Cerianthids need only a mild water flow, enough to blow away their wastes. Intense light for them is nsturally unneccessary, because they lack photosynthetic symbionts. However they are best not maintained, under very strong daytime lighting, if you wish to see them extend their crowns out of their tubes. I have maintained them under low and medium light regimens, under which they extended fully by day.
These anthozoans, which are not true sea anemones or actinarians, do need a deep, soft substrate of fine sand or mud, with particles of 4mm or less in diameter, into which they will bury themselves, and withdraw if disturbed. Technically they will be withdrawing into a self-made tube structure. For up to the crown of its tentacles, the cerianthid will secrete a tube of syncretic composition, comprising modified nematocysts, threads of its own musus secretions, and particles of the surrounding substrate.

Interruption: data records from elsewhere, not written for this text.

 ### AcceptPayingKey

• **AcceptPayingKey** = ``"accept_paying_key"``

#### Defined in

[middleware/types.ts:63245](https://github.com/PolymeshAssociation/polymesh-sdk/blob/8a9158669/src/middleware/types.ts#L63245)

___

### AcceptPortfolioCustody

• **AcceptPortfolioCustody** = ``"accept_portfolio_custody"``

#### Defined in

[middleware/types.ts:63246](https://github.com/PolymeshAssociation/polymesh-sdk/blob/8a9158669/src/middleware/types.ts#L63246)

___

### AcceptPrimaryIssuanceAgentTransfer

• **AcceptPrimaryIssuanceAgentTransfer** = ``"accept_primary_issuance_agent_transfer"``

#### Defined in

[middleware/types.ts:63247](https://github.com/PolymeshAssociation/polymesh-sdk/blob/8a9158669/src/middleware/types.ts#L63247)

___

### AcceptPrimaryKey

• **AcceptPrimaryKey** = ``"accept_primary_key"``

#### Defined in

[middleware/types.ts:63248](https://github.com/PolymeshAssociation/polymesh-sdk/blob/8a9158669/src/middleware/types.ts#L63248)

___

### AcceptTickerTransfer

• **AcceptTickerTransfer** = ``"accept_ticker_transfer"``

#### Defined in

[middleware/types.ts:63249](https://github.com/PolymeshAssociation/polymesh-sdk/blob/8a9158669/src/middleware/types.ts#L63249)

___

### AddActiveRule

These anthozoans do have the ability to sting, and the length of their expanded outer or marginal tentacles, means they should be positioned far from sessile animals, such as corals. In the confines of too small an aquarium, they might also sting fish that brush against them, for the venomous tentacles are toxic also to motile animals, such as shrimp and fish - and they will not play host to clownfishes.
Cerianthids use their outer tentacles, to sweep the surrounding substrate for benthic prey, though they do take prey from the water column also. Items thus siezed are transferred from the outer to the inner tentacles, to be passed along further, to the oral cavity for ingestion. The largest prey taken by cerianthids, are probably about 2 centimeters long, and the primary prey of these animals are benthic arthropods, much smaller than that. Some ornamental decapods will thus be in particular danger, from sharing their aquarium, with a cerianthid.
Cerianthids are rarely, if ever, identified to species level in the aquarium trade. More likely they will be vaguely identified, perhaps with a reference to their color as a further specifier, for example, a cerianthid that is a striking purple, will likely be traded as a 'purple fireworks anemone'.